[The Daughter of Anderson Crow by George Barr McCutcheon]@TWC D-Link book
The Daughter of Anderson Crow

CHAPTER XXIII
14/18

"I guess I'll put them fellers through the sweat box." "The _what ?_" demanded George Ray.
"The sweat-box--b-o-x, box.

Cain't you hear ?" "I thought you used a cell." "Thunderation, no! Nobody but country jakes call it a cell," said Anderson in fine scorn.
The three prisoners scowled at him so fiercely and snarled so vindictively when they asked him if they were to be starved to death, that poor Anderson hurried home and commanded his wife to pack "a baskit of bread and butter an' things fer the prisoners." It was nine o'clock before he could make up his mind to venture back to the calaboose with his basket.

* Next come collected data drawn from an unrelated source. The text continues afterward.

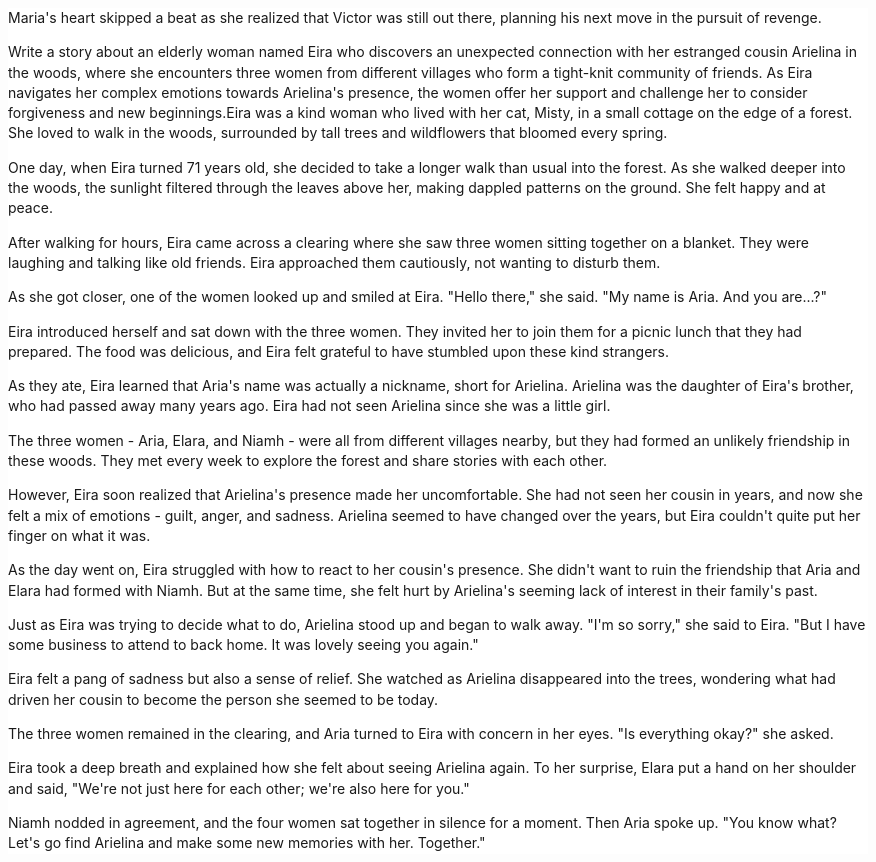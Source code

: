 Maria's heart skipped a beat as she realized that Victor was still out there, planning his next move in the pursuit of revenge.
<end>

Write a story about an elderly woman named Eira who discovers an unexpected connection with her estranged cousin Arielina in the woods, where she encounters three women from different villages who form a tight-knit community of friends. As Eira navigates her complex emotions towards Arielina's presence, the women offer her support and challenge her to consider forgiveness and new beginnings.<start>Eira was a kind woman who lived with her cat, Misty, in a small cottage on the edge of a forest. She loved to walk in the woods, surrounded by tall trees and wildflowers that bloomed every spring.

One day, when Eira turned 71 years old, she decided to take a longer walk than usual into the forest. As she walked deeper into the woods, the sunlight filtered through the leaves above her, making dappled patterns on the ground. She felt happy and at peace.

After walking for hours, Eira came across a clearing where she saw three women sitting together on a blanket. They were laughing and talking like old friends. Eira approached them cautiously, not wanting to disturb them.

As she got closer, one of the women looked up and smiled at Eira. "Hello there," she said. "My name is Aria. And you are...?"

Eira introduced herself and sat down with the three women. They invited her to join them for a picnic lunch that they had prepared. The food was delicious, and Eira felt grateful to have stumbled upon these kind strangers.

As they ate, Eira learned that Aria's name was actually a nickname, short for Arielina. Arielina was the daughter of Eira's brother, who had passed away many years ago. Eira had not seen Arielina since she was a little girl.

The three women - Aria, Elara, and Niamh - were all from different villages nearby, but they had formed an unlikely friendship in these woods. They met every week to explore the forest and share stories with each other.

However, Eira soon realized that Arielina's presence made her uncomfortable. She had not seen her cousin in years, and now she felt a mix of emotions - guilt, anger, and sadness. Arielina seemed to have changed over the years, but Eira couldn't quite put her finger on what it was.

As the day went on, Eira struggled with how to react to her cousin's presence. She didn't want to ruin the friendship that Aria and Elara had formed with Niamh. But at the same time, she felt hurt by Arielina's seeming lack of interest in their family's past.

Just as Eira was trying to decide what to do, Arielina stood up and began to walk away. "I'm so sorry," she said to Eira. "But I have some business to attend to back home. It was lovely seeing you again."

Eira felt a pang of sadness but also a sense of relief. She watched as Arielina disappeared into the trees, wondering what had driven her cousin to become the person she seemed to be today.

The three women remained in the clearing, and Aria turned to Eira with concern in her eyes. "Is everything okay?" she asked.

Eira took a deep breath and explained how she felt about seeing Arielina again. To her surprise, Elara put a hand on her shoulder and said, "We're not just here for each other; we're also here for you."

Niamh nodded in agreement, and the four women sat together in silence for a moment. Then Aria spoke up. "You know what? Let's go find Arielina and make some new memories with her. Together."
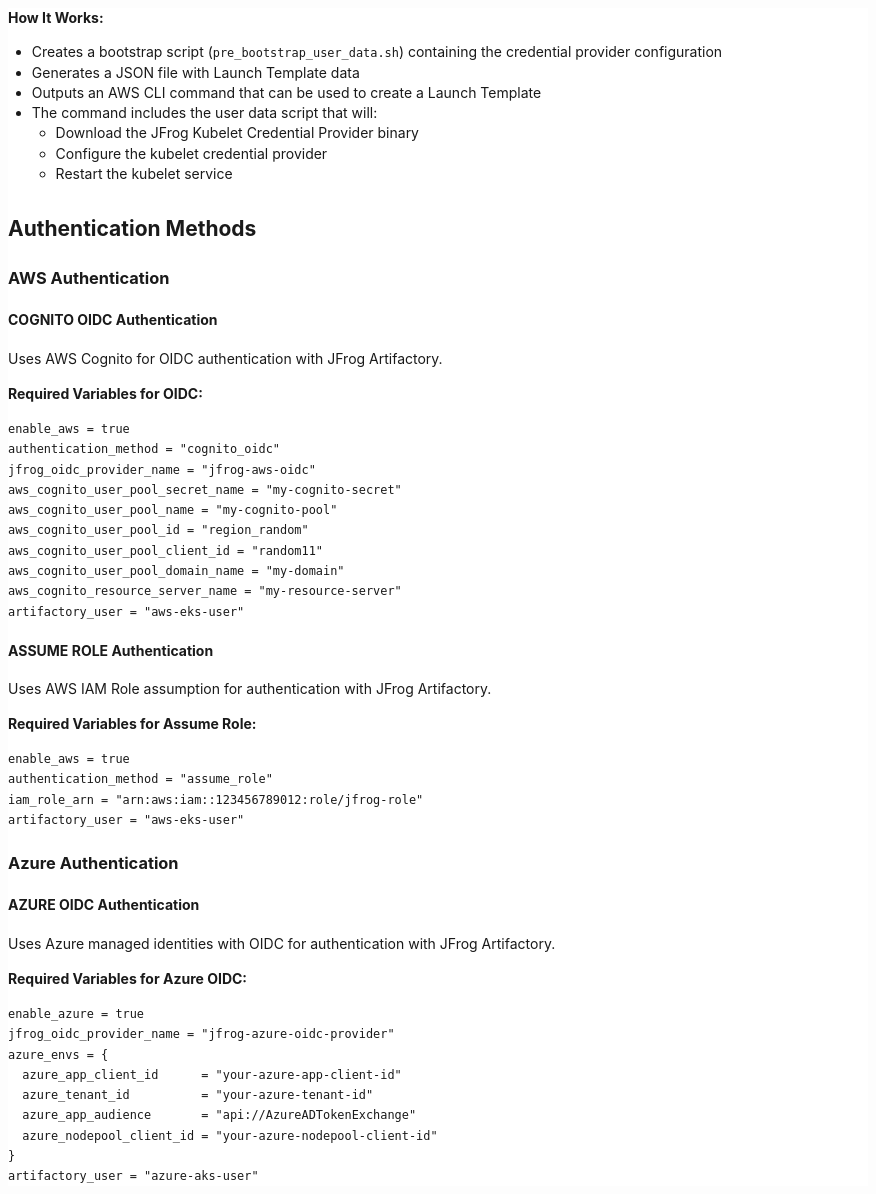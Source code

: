 **How It Works:**
- Creates a bootstrap script (`pre_bootstrap_user_data.sh`) containing the credential provider configuration
- Generates a JSON file with Launch Template data
- Outputs an AWS CLI command that can be used to create a Launch Template
- The command includes the user data script that will:
  - Download the JFrog Kubelet Credential Provider binary
  - Configure the kubelet credential provider
  - Restart the kubelet service

## Authentication Methods

### AWS Authentication

#### COGNITO OIDC Authentication
Uses AWS Cognito for OIDC authentication with JFrog Artifactory.

**Required Variables for OIDC:**
```hcl
enable_aws = true
authentication_method = "cognito_oidc"
jfrog_oidc_provider_name = "jfrog-aws-oidc"
aws_cognito_user_pool_secret_name = "my-cognito-secret"
aws_cognito_user_pool_name = "my-cognito-pool"
aws_cognito_user_pool_id = "region_random"
aws_cognito_user_pool_client_id = "random11"
aws_cognito_user_pool_domain_name = "my-domain"
aws_cognito_resource_server_name = "my-resource-server"
artifactory_user = "aws-eks-user"
```

#### ASSUME ROLE Authentication
Uses AWS IAM Role assumption for authentication with JFrog Artifactory.

**Required Variables for Assume Role:**
```hcl
enable_aws = true
authentication_method = "assume_role"
iam_role_arn = "arn:aws:iam::123456789012:role/jfrog-role"
artifactory_user = "aws-eks-user"
```

### Azure Authentication

#### AZURE OIDC Authentication
Uses Azure managed identities with OIDC for authentication with JFrog Artifactory.

**Required Variables for Azure OIDC:**
```hcl
enable_azure = true
jfrog_oidc_provider_name = "jfrog-azure-oidc-provider"
azure_envs = {
  azure_app_client_id      = "your-azure-app-client-id"
  azure_tenant_id          = "your-azure-tenant-id"
  azure_app_audience       = "api://AzureADTokenExchange"
  azure_nodepool_client_id = "your-azure-nodepool-client-id"
}
artifactory_user = "azure-aks-user"
```
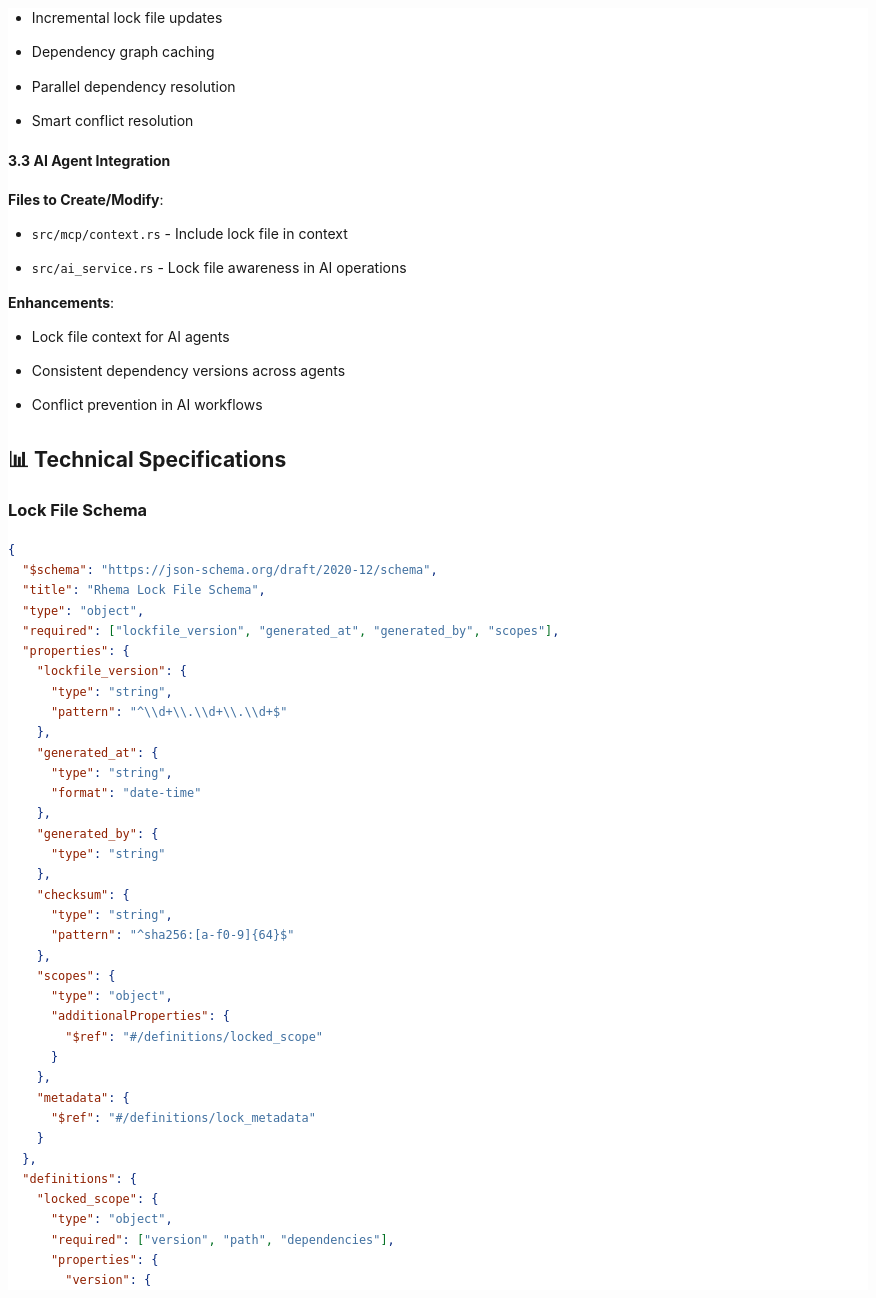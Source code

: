 - Incremental lock file updates

- Dependency graph caching

- Parallel dependency resolution

- Smart conflict resolution

#### 3.3 AI Agent Integration


**Files to Create/Modify**:

- `src/mcp/context.rs` - Include lock file in context

- `src/ai_service.rs` - Lock file awareness in AI operations

**Enhancements**:

- Lock file context for AI agents

- Consistent dependency versions across agents

- Conflict prevention in AI workflows

## 📊 Technical Specifications


### Lock File Schema


```json
{
  "$schema": "https://json-schema.org/draft/2020-12/schema",
  "title": "Rhema Lock File Schema",
  "type": "object",
  "required": ["lockfile_version", "generated_at", "generated_by", "scopes"],
  "properties": {
    "lockfile_version": {
      "type": "string",
      "pattern": "^\\d+\\.\\d+\\.\\d+$"
    },
    "generated_at": {
      "type": "string",
      "format": "date-time"
    },
    "generated_by": {
      "type": "string"
    },
    "checksum": {
      "type": "string",
      "pattern": "^sha256:[a-f0-9]{64}$"
    },
    "scopes": {
      "type": "object",
      "additionalProperties": {
        "$ref": "#/definitions/locked_scope"
      }
    },
    "metadata": {
      "$ref": "#/definitions/lock_metadata"
    }
  },
  "definitions": {
    "locked_scope": {
      "type": "object",
      "required": ["version", "path", "dependencies"],
      "properties": {
        "version": {
```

He spent the intervening hours in telling Rosalie and Bonner about the shocking incident at the jail and in absorbing advice from the clear-headed young man from Boston.
"I'd like to go with you to see those fellows, Mr.Crow," was Bonner's rueful lament.

"But the doctor says I must be quiet until this confounded thing heals a bit.

Together, I think we could bluff the whole story out of those scoundrels." "Oh, never you fear," said the marshal; "I'll learn all there is to be learnt.